Deportation – not to forget and not to repeat!


The European Court of Human Rights communicated to Montenegro an application filed by a group of mothers, wives and daughters of Muslim refugees who were unlawfully arrested in May 1992 in Montenegro and extradited to their enemies, Bosnian Serbs, in the war-torn Bosnia and Herzegovina. The applicants filed the application against Montenegro in 2013 for violation of the procedural aspect of the right to life and prohibition of torture in relation to ineffective investigation of this war crime which led their sons, brothers and spouses to their death in the hands of Bosnian Serbs. The case Krdžalija and Others v. Montenegro is registered under no. 79065/13.

The communication of the application to the state means that the first threshold of examination of the admissibility of the application has been successfully passed and that the Government of Montenegro  is now expected to respond to allegations.

The applicants claim Montenegro responsible for not effectively investigating and determining criminal responsibility of any person for the crime committed against refugees in May 1992. It was highlighted that by failures in the investigation and later mistakes in the application of law in criminal prosecution the competent state prosecutors and judges caused that no one was ever called to account for the crime. Nine originally indicted members of police were finally acquitted of all charges in 2013. It is stated that Montenegro thus violated international humanitarian law as well as human rights standards. The handling of this investigation by Montenegrin state officials falls within the jurisdiction of the European Court of Human Rights since the investigation was opened only in February 2006, when the European Convention on Human Rights already obliged Montenegro to comply fully with European standards.

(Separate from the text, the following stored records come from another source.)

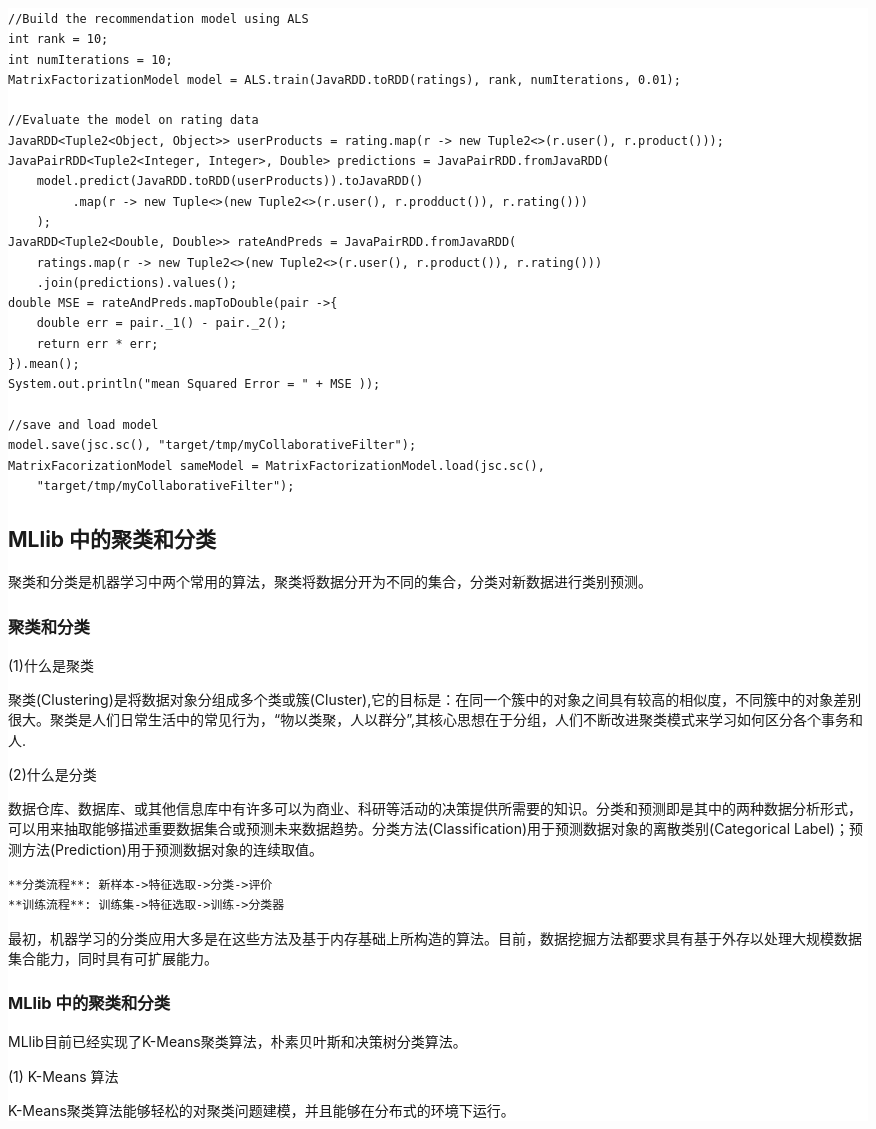     //Build the recommendation model using ALS
    int rank = 10;
    int numIterations = 10;
    MatrixFactorizationModel model = ALS.train(JavaRDD.toRDD(ratings), rank, numIterations, 0.01);

    //Evaluate the model on rating data
    JavaRDD<Tuple2<Object, Object>> userProducts = rating.map(r -> new Tuple2<>(r.user(), r.product()));
    JavaPairRDD<Tuple2<Integer, Integer>, Double> predictions = JavaPairRDD.fromJavaRDD(
        model.predict(JavaRDD.toRDD(userProducts)).toJavaRDD()
             .map(r -> new Tuple<>(new Tuple2<>(r.user(), r.prodduct()), r.rating()))
        );
    JavaRDD<Tuple2<Double, Double>> rateAndPreds = JavaPairRDD.fromJavaRDD(
        ratings.map(r -> new Tuple2<>(new Tuple2<>(r.user(), r.product()), r.rating()))
        .join(predictions).values();
    double MSE = rateAndPreds.mapToDouble(pair ->{
        double err = pair._1() - pair._2();
        return err * err;
    }).mean();
    System.out.println("mean Squared Error = " + MSE ));

    //save and load model
    model.save(jsc.sc(), "target/tmp/myCollaborativeFilter");
    MatrixFacorizationModel sameModel = MatrixFactorizationModel.load(jsc.sc(),
        "target/tmp/myCollaborativeFilter");



## MLlib 中的聚类和分类

聚类和分类是机器学习中两个常用的算法，聚类将数据分开为不同的集合，分类对新数据进行类别预测。

### 聚类和分类

(1)什么是聚类

聚类(Clustering)是将数据对象分组成多个类或簇(Cluster),它的目标是：在同一个簇中的对象之间具有较高的相似度，不同簇中的对象差别很大。聚类是人们日常生活中的常见行为，“物以类聚，人以群分”,其核心思想在于分组，人们不断改进聚类模式来学习如何区分各个事务和人.

(2)什么是分类

数据仓库、数据库、或其他信息库中有许多可以为商业、科研等活动的决策提供所需要的知识。分类和预测即是其中的两种数据分析形式，可以用来抽取能够描述重要数据集合或预测未来数据趋势。分类方法(Classification)用于预测数据对象的离散类别(Categorical Label)；预测方法(Prediction)用于预测数据对象的连续取值。

    **分类流程**: 新样本->特征选取->分类->评价
    **训练流程**: 训练集->特征选取->训练->分类器

最初，机器学习的分类应用大多是在这些方法及基于内存基础上所构造的算法。目前，数据挖掘方法都要求具有基于外存以处理大规模数据集合能力，同时具有可扩展能力。

### MLlib 中的聚类和分类

MLlib目前已经实现了K-Means聚类算法，朴素贝叶斯和决策树分类算法。

(1) K-Means 算法

K-Means聚类算法能够轻松的对聚类问题建模，并且能够在分布式的环境下运行。
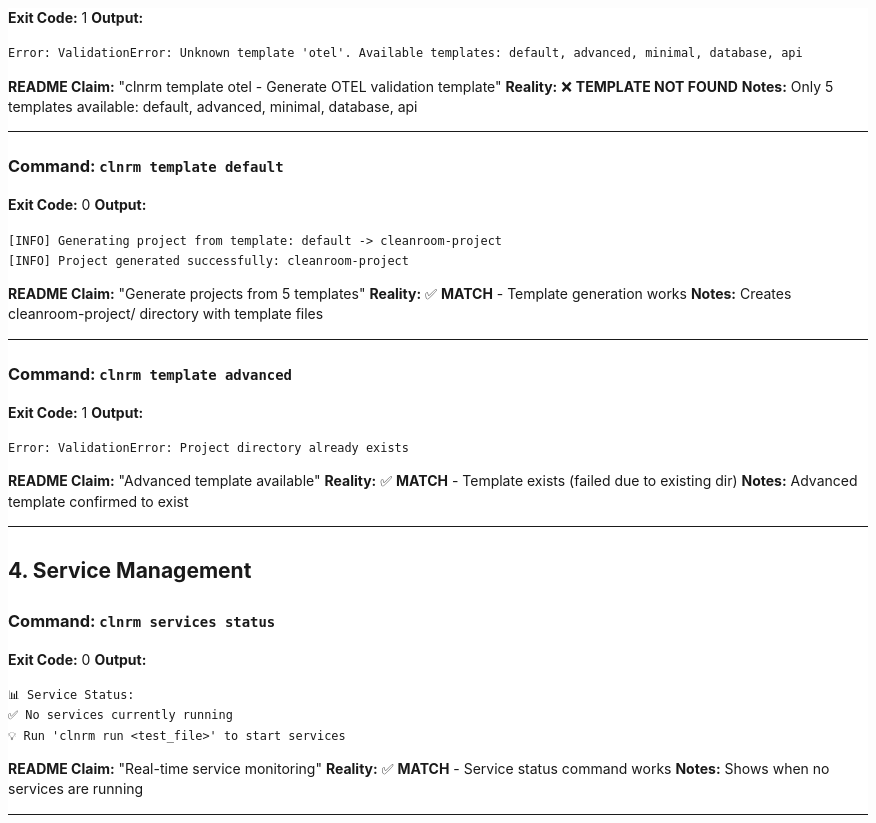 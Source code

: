 **Exit Code:** 1
**Output:**
```
Error: ValidationError: Unknown template 'otel'. Available templates: default, advanced, minimal, database, api
```

**README Claim:** "clnrm template otel - Generate OTEL validation template"
**Reality:** ❌ **TEMPLATE NOT FOUND**
**Notes:** Only 5 templates available: default, advanced, minimal, database, api

---

### Command: `clnrm template default`

**Exit Code:** 0
**Output:**
```
[INFO] Generating project from template: default -> cleanroom-project
[INFO] Project generated successfully: cleanroom-project
```

**README Claim:** "Generate projects from 5 templates"
**Reality:** ✅ **MATCH** - Template generation works
**Notes:** Creates cleanroom-project/ directory with template files

---

### Command: `clnrm template advanced`

**Exit Code:** 1
**Output:**
```
Error: ValidationError: Project directory already exists
```

**README Claim:** "Advanced template available"
**Reality:** ✅ **MATCH** - Template exists (failed due to existing dir)
**Notes:** Advanced template confirmed to exist

---

## 4. Service Management

### Command: `clnrm services status`

**Exit Code:** 0
**Output:**
```
📊 Service Status:
✅ No services currently running
💡 Run 'clnrm run <test_file>' to start services
```

**README Claim:** "Real-time service monitoring"
**Reality:** ✅ **MATCH** - Service status command works
**Notes:** Shows when no services are running

---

The applicants noted, inter alia, that the competent state authorities of Montenegro did not seriously investigate and qualify the crime against refugees. They emphasized that the investigation was conducted without enthusiasm, did not include all persons responsible, including those who ordered the crime, and without whose knowledge, consent and support the arrest and extradition of refugees by the police could not be carried out: “The investigation was initiated in order to provide a reason for termination of reparations proceedings initiated by the victims’ families and not to achieve any criminal justice. It was run without enthusiasm, with unnecessary delays, without hearing all persons who could shed more light on this crime, and ultimately led to an incomplete, euphemistic qualification of the crime.”

Namely, in the request for the investigation and later in the indictment, “illegal resettlement – deportation” is referred to as the only act of commission of the criminal offence against refugees (war crime against civilians), although this is an euphemism for what really happened to them. The applicants emphasised that Montenegrin civil servants intentionally extradited refugees to the Bosnian Serb army (led by Radovan Karadžić and Ratko Mladić), which was hostile to Muslim refugees, a fact they had known while they put them to imminent death risk. They also reminded that those who have so acted in a similar context the Hague tribunal (ICTY) condemned for murder and torture.

It was emphasised that the courts joined the cover-up climate surrounding the crime by failing to correct mistakes in the prosecutor’s qualifications and by freeing all of the accused on the basis of a fictitious legal standard – according to the court, the accused allegedly lacked the allegedly necessary capacity of members of a party to the armed conflict in order to be found criminally liable for a war crime.

In this context it was pointed that the court was obviously politically biased as it was important for the Appellate Court (second instance) to correct the logical allegation in the first instance verdict that the conflict in the territory of BiH was of an international character, contrary to the official political stand that Montenegro did not participate in the war in Bosnia and Herzegovina. However, the proven facts of “deportation” of refugees show that the conflict was indeed international in character, since Montenegro, at the time making the Federal Republic of Yugoslavia with Serbia, openly supported Bosnian Serbs who were one side to the conflict in BiH. It was also explained that the Prime Minister of the Republic of Montenegro at the time of the crime in 1992, Milo Djukanovic, remained continuously in the highest positions of power in the country while the European Commission expressed continuing concern about the courts’ independence in the reports on Montenegro and criticised the prosecution of this war crime.

Although the European Court of Human Rights initially announced that the State’s response to the application was expected by the end of May, the applicants were informed on Friday that this deadline was extended at the Government’s request to 2 July 2018, as the Government explained that documentation had to be collected from different sources and that this is a complex case. After 26 years of crime, prosecution of several years before the state authorities (2006-2015) and years of waiting for the proceedings to start before the European Court of Human Rights, the applicants consider further prolongation of deadlines as further depreciation of the crime and its victims by the authorities.

In this proceeding, the European Court of Human Rights has invited Bosnia and Herzegovina to submit written comments.

The applicants in the proceedings before the European Court of Human Rights are represented by Tea Gorjanc Prelević, Executive Director of NGO Human Rights Action from Podgorica, Montenegro.